(Records)
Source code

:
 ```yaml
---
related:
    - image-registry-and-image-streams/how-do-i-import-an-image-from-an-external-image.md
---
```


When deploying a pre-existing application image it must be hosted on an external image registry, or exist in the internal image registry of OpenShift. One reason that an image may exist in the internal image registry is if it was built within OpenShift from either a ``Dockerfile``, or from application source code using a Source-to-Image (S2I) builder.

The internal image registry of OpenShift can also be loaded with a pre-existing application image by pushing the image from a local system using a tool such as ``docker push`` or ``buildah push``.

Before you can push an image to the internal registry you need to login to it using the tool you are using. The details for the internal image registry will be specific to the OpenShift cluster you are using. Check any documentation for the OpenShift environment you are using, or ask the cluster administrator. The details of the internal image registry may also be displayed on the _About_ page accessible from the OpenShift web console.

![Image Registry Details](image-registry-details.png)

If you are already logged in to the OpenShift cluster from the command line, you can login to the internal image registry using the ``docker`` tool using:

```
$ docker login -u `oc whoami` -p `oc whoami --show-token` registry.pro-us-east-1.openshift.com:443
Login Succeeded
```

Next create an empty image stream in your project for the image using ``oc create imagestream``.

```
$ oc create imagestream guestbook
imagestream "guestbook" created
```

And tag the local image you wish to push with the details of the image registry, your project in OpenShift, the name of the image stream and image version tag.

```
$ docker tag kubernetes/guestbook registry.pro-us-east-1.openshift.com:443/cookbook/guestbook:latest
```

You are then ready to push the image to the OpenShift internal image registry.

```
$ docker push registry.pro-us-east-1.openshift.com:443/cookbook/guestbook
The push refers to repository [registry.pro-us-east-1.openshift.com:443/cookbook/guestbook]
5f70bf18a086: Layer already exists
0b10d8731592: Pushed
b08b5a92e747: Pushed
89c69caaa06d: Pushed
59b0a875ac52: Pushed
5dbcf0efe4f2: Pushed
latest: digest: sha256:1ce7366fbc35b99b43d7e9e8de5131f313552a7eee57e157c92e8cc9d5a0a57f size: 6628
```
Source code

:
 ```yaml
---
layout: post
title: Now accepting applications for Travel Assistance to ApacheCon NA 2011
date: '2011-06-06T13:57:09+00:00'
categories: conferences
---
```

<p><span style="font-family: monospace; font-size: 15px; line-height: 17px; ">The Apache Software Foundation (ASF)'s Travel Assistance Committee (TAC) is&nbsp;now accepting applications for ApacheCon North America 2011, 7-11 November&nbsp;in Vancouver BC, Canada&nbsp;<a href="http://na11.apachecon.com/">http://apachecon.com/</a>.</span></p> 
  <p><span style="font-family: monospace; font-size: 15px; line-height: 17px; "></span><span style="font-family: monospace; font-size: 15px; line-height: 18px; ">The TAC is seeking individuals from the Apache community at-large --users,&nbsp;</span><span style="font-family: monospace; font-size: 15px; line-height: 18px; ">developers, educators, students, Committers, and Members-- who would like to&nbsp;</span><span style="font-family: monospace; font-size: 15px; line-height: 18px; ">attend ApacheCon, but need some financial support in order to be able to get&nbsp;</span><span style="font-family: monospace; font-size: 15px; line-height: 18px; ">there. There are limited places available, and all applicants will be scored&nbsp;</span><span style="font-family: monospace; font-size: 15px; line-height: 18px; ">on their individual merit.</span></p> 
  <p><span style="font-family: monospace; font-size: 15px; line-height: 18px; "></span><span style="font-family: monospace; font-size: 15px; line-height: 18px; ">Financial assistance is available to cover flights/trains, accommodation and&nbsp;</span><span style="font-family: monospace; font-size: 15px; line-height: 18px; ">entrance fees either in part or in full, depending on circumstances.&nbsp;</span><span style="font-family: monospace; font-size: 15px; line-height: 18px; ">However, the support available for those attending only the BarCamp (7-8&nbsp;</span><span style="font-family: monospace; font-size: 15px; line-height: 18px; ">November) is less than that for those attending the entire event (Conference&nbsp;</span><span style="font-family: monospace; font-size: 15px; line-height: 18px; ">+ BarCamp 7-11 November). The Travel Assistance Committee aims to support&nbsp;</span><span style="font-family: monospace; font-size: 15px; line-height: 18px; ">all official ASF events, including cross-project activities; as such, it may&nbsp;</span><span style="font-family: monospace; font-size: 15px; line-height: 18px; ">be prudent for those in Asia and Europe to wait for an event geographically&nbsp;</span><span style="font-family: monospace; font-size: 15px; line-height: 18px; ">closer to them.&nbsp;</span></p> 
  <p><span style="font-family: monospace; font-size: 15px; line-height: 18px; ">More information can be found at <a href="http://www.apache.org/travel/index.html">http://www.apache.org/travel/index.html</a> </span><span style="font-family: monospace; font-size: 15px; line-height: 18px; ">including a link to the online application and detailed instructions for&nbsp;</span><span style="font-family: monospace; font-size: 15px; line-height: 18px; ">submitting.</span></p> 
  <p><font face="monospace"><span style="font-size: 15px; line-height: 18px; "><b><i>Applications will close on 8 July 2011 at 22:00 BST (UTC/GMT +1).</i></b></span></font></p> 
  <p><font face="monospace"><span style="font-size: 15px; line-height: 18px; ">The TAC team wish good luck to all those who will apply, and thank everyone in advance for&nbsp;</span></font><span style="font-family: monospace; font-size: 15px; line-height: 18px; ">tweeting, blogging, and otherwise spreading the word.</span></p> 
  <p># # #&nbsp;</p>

(What to produce)
Scan the lines above, and whenever one holds the string "cookbook", copy it.

(Result of the task)
$ docker tag kubernetes/guestbook registry.pro-us-east-1.openshift.com:443/cookbook/guestbook:latest
$ docker push registry.pro-us-east-1.openshift.com:443/cookbook/guestbook
The push refers to repository [registry.pro-us-east-1.openshift.com:443/cookbook/guestbook]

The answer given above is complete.